AIM OF THE EXERCISE »
Pull every line containing "cdots" from the entries.

[[ RECORD EXTRACTS open ]]

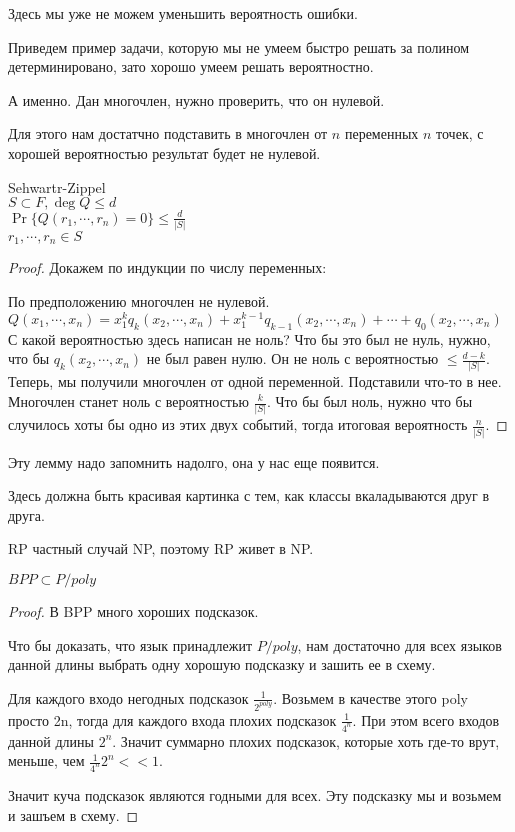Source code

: Здесь мы уже не можем уменьшить вероятность ошибки.


\begin{exmp} 
Приведем пример задачи, которую мы не умеем быстро решать 
за полином детерминировано, зато хорошо умеем решать вероятностно. 

А именно. Дан многочлен, нужно проверить, что он нулевой. 

Для этого нам достатчно подставить в многочлен от $n$ переменных $n$ точек, 
с хорошей вероятностью результат будет не нулевой. 

\begin{lemma} Sehwartr-Zippel\\
$S \subset F, \deg Q \le d$\\
$\Pr\{Q(r_1, \cdots, r_n) = 0\} \le \frac{d}{|S|}$\\
$r_1, \cdots, r_n \in S$\\
\end{lemma}
\begin{proof}
Докажем по индукции по числу переменных:

По предположению многочлен не нулевой. 
$Q(x_1, \cdots, x_n) = x_1^kq_k(x_2,\cdots, x_n) + x_1^{k - 1}q_{k - 1}(x_2, \cdots, x_n) + \cdots + q_0(x_2, \cdots, x_n)$\\
С какой вероятностью здесь написан не ноль? Что бы это был не нуль, нужно, что бы $q_k(x_2, \cdots, x_n)$ не был равен нулю. 
Он не ноль с вероятностью $\le \frac{d - k}{|S|}$. Теперь, мы получили многочлен от одной переменной. Подставили что-то в нее. 
Многочлен станет ноль с вероятностью $\frac{k}{|S|}$. Что бы был ноль, нужно что бы случилось хоты бы одно из этих двух событий, 
тогда итоговая вероятность $\frac{n}{|S|}$.
\end{proof}
\end{exmp}

Эту лемму надо запомнить надолго, она у нас еще появится.

Здесь должна быть красивая картинка с тем, как классы вкаладываются друг в друга. 

RP частный случай NP, поэтому RP живет в NP.
\begin{theorem}
$BPP \subset P/poly$\\
\end{theorem}
\begin{proof}
В BPP много хороших подсказок. 

Что бы доказать, что язык принадлежит $P/poly$, нам достаточно для всех языков 
данной длины выбрать одну хорошую подсказку и зашить ее в схему.

Для каждого входо негодных подсказок $\frac{1}{2^{poly}} $. Возьмем в качестве этого poly просто 2n, 
тогда для каждого входа плохих подсказок $\frac{1}{4^n}$. При этом всего входов данной длины $2^n$. Значит 
суммарно плохих подсказок, которые хоть где-то врут, меньше, чем $\frac{1}{4^n}2^n << 1$.

Значит куча подсказок являются годными для всех. Эту подсказку мы и возьмем и зашъем в схему.
\end{proof}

[[ RECORD EXTRACTS closed ]]

YOUR RESPONSE »
$\Pr\{Q(r_1, \cdots, r_n) = 0\} \le \frac{d}{|S|}$\\
$r_1, \cdots, r_n \in S$\\
$Q(x_1, \cdots, x_n) = x_1^kq_k(x_2,\cdots, x_n) + x_1^{k - 1}q_{k - 1}(x_2, \cdots, x_n) + \cdots + q_0(x_2, \cdots, x_n)$\\
С какой вероятностью здесь написан не ноль? Что бы это был не нуль, нужно, что бы $q_k(x_2, \cdots, x_n)$ не был равен нулю. 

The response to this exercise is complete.